Exercise objective:
Without omission or alteration, write out all of the data.

• • • • • • •

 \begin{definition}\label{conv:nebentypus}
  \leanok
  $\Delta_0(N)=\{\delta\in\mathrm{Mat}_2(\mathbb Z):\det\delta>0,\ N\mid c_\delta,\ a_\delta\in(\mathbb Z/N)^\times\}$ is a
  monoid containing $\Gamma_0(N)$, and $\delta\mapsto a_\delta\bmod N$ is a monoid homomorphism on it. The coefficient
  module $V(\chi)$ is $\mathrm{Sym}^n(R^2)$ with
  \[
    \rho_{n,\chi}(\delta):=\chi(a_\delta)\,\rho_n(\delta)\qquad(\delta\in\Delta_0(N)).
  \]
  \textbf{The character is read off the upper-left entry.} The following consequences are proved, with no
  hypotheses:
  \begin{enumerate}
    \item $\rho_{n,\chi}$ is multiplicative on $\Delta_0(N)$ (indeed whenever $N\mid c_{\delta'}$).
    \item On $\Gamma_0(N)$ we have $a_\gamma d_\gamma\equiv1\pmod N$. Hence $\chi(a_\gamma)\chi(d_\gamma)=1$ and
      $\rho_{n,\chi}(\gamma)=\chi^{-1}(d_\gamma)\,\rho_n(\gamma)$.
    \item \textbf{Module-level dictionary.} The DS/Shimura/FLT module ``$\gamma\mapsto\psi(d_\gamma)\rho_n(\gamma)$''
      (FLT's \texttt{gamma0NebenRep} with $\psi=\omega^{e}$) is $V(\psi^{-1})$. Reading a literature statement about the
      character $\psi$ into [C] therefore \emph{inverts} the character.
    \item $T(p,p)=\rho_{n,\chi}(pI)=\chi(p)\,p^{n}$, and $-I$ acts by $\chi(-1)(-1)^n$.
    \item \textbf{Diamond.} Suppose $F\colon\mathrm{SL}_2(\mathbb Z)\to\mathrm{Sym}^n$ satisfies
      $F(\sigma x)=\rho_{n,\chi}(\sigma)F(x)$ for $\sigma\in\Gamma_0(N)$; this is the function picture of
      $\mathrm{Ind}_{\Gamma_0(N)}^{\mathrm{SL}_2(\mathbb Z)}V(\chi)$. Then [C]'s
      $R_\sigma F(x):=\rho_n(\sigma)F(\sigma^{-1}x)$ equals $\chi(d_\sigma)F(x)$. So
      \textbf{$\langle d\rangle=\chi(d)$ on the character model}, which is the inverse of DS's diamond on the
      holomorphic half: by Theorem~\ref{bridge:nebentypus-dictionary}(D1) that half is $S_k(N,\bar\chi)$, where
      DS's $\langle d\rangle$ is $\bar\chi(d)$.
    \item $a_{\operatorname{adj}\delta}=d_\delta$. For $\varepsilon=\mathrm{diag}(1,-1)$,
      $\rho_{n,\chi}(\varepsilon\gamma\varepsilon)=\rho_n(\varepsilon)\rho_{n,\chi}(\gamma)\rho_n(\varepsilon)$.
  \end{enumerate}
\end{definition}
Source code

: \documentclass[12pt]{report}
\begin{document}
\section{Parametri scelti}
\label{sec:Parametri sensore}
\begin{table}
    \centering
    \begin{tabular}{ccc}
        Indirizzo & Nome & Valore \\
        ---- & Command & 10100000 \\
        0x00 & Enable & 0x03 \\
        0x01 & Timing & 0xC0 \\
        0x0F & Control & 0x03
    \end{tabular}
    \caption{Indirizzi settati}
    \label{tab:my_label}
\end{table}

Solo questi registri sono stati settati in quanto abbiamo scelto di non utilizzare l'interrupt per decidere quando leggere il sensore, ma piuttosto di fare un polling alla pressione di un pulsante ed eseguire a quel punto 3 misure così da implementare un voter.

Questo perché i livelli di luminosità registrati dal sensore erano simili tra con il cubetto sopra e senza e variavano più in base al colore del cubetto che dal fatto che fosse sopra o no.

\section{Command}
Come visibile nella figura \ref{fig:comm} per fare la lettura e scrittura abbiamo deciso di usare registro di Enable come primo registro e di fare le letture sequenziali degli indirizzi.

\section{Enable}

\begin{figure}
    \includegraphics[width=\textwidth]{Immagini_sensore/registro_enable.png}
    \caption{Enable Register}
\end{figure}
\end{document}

• • • • • • •

Result of this task:
 \begin{definition}\label{conv:nebentypus}
  \leanok
  $\Delta_0(N)=\{\delta\in\mathrm{Mat}_2(\mathbb Z):\det\delta>0,\ N\mid c_\delta,\ a_\delta\in(\mathbb Z/N)^\times\}$ is a
  monoid containing $\Gamma_0(N)$, and $\delta\mapsto a_\delta\bmod N$ is a monoid homomorphism on it. The coefficient
  module $V(\chi)$ is $\mathrm{Sym}^n(R^2)$ with
  \[
    \rho_{n,\chi}(\delta):=\chi(a_\delta)\,\rho_n(\delta)\qquad(\delta\in\Delta_0(N)).
  \]
  \textbf{The character is read off the upper-left entry.} The following consequences are proved, with no
  hypotheses:
  \begin{enumerate}
    \item $\rho_{n,\chi}$ is multiplicative on $\Delta_0(N)$ (indeed whenever $N\mid c_{\delta'}$).
    \item On $\Gamma_0(N)$ we have $a_\gamma d_\gamma\equiv1\pmod N$. Hence $\chi(a_\gamma)\chi(d_\gamma)=1$ and
      $\rho_{n,\chi}(\gamma)=\chi^{-1}(d_\gamma)\,\rho_n(\gamma)$.
    \item \textbf{Module-level dictionary.} The DS/Shimura/FLT module ``$\gamma\mapsto\psi(d_\gamma)\rho_n(\gamma)$''
      (FLT's \texttt{gamma0NebenRep} with $\psi=\omega^{e}$) is $V(\psi^{-1})$. Reading a literature statement about the
      character $\psi$ into [C] therefore \emph{inverts} the character.
    \item $T(p,p)=\rho_{n,\chi}(pI)=\chi(p)\,p^{n}$, and $-I$ acts by $\chi(-1)(-1)^n$.
    \item \textbf{Diamond.} Suppose $F\colon\mathrm{SL}_2(\mathbb Z)\to\mathrm{Sym}^n$ satisfies
      $F(\sigma x)=\rho_{n,\chi}(\sigma)F(x)$ for $\sigma\in\Gamma_0(N)$; this is the function picture of
      $\mathrm{Ind}_{\Gamma_0(N)}^{\mathrm{SL}_2(\mathbb Z)}V(\chi)$. Then [C]'s
      $R_\sigma F(x):=\rho_n(\sigma)F(\sigma^{-1}x)$ equals $\chi(d_\sigma)F(x)$. So
      \textbf{$\langle d\rangle=\chi(d)$ on the character model}, which is the inverse of DS's diamond on the
      holomorphic half: by Theorem~\ref{bridge:nebentypus-dictionary}(D1) that half is $S_k(N,\bar\chi)$, where
      DS's $\langle d\rangle$ is $\bar\chi(d)$.
    \item $a_{\operatorname{adj}\delta}=d_\delta$. For $\varepsilon=\mathrm{diag}(1,-1)$,
      $\rho_{n,\chi}(\varepsilon\gamma\varepsilon)=\rho_n(\varepsilon)\rho_{n,\chi}(\gamma)\rho_n(\varepsilon)$.
  \end{enumerate}
\end{definition}
Source code

: \documentclass[12pt]{report}
\begin{document}
\section{Parametri scelti}
\label{sec:Parametri sensore}
\begin{table}
    \centering
    \begin{tabular}{ccc}
        Indirizzo & Nome & Valore \\
        ---- & Command & 10100000 \\
        0x00 & Enable & 0x03 \\
        0x01 & Timing & 0xC0 \\
        0x0F & Control & 0x03
    \end{tabular}
    \caption{Indirizzi settati}
    \label{tab:my_label}
\end{table}

Solo questi registri sono stati settati in quanto abbiamo scelto di non utilizzare l'interrupt per decidere quando leggere il sensore, ma piuttosto di fare un polling alla pressione di un pulsante ed eseguire a quel punto 3 misure così da implementare un voter.

Questo perché i livelli di luminosità registrati dal sensore erano simili tra con il cubetto sopra e senza e variavano più in base al colore del cubetto che dal fatto che fosse sopra o no.

\section{Command}
Come visibile nella figura \ref{fig:comm} per fare la lettura e scrittura abbiamo deciso di usare registro di Enable come primo registro e di fare le letture sequenziali degli indirizzi.

\section{Enable}

\begin{figure}
    \includegraphics[width=\textwidth]{Immagini_sensore/registro_enable.png}
    \caption{Enable Register}
\end{figure}
\end{document}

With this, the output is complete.